### WHAT YOU NEED TO DO
Nothing but an exact copy of the data should be output.

Records contained in a dataset:
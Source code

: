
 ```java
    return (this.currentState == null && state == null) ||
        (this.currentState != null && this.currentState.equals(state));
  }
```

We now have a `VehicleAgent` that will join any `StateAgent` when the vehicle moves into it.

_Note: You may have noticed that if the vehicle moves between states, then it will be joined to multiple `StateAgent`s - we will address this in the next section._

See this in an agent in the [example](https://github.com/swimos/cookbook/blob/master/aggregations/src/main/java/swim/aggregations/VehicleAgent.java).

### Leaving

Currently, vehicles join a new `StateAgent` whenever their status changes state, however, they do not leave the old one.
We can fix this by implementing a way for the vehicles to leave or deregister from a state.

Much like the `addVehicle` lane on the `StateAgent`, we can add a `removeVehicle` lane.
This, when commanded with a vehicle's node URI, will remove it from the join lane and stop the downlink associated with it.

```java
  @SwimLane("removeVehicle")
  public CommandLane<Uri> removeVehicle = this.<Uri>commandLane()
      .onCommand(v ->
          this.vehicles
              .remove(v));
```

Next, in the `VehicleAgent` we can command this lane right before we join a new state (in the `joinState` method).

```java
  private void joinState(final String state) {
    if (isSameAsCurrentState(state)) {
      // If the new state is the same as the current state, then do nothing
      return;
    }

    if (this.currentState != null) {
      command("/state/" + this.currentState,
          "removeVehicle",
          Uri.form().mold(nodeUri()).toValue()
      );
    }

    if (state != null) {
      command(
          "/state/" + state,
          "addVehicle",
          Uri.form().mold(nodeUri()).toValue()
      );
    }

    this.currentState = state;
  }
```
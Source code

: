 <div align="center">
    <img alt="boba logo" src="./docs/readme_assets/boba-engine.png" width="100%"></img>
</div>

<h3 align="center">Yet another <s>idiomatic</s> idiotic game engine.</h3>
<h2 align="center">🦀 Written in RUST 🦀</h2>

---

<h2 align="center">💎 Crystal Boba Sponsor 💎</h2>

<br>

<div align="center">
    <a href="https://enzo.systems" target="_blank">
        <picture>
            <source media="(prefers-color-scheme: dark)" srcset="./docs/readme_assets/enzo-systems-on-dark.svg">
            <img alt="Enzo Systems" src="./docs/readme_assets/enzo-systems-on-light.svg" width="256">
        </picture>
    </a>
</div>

### WRITTEN ANSWER
Source code

:
 ```java
    return (this.currentState == null && state == null) ||
        (this.currentState != null && this.currentState.equals(state));
  }
```

We now have a `VehicleAgent` that will join any `StateAgent` when the vehicle moves into it.

_Note: You may have noticed that if the vehicle moves between states, then it will be joined to multiple `StateAgent`s - we will address this in the next section._

See this in an agent in the [example](https://github.com/swimos/cookbook/blob/master/aggregations/src/main/java/swim/aggregations/VehicleAgent.java).

### Leaving

Currently, vehicles join a new `StateAgent` whenever their status changes state, however, they do not leave the old one.
We can fix this by implementing a way for the vehicles to leave or deregister from a state.

Much like the `addVehicle` lane on the `StateAgent`, we can add a `removeVehicle` lane.
This, when commanded with a vehicle's node URI, will remove it from the join lane and stop the downlink associated with it.

```java
  @SwimLane("removeVehicle")
  public CommandLane<Uri> removeVehicle = this.<Uri>commandLane()
      .onCommand(v ->
          this.vehicles
              .remove(v));
```

Next, in the `VehicleAgent` we can command this lane right before we join a new state (in the `joinState` method).

```java
  private void joinState(final String state) {
    if (isSameAsCurrentState(state)) {
      // If the new state is the same as the current state, then do nothing
      return;
    }

    if (this.currentState != null) {
      command("/state/" + this.currentState,
          "removeVehicle",
          Uri.form().mold(nodeUri()).toValue()
      );
    }

    if (state != null) {
      command(
          "/state/" + state,
          "addVehicle",
          Uri.form().mold(nodeUri()).toValue()
      );
    }

    this.currentState = state;
  }
```
Source code

: <div align="center">
    <img alt="boba logo" src="./docs/readme_assets/boba-engine.png" width="100%"></img>
</div>

<h3 align="center">Yet another <s>idiomatic</s> idiotic game engine.</h3>
<h2 align="center">🦀 Written in RUST 🦀</h2>

---

<h2 align="center">💎 Crystal Boba Sponsor 💎</h2>

<br>

<div align="center">
    <a href="https://enzo.systems" target="_blank">
        <picture>
            <source media="(prefers-color-scheme: dark)" srcset="./docs/readme_assets/enzo-systems-on-dark.svg">
            <img alt="Enzo Systems" src="./docs/readme_assets/enzo-systems-on-light.svg" width="256">
        </picture>
    </a>
</div>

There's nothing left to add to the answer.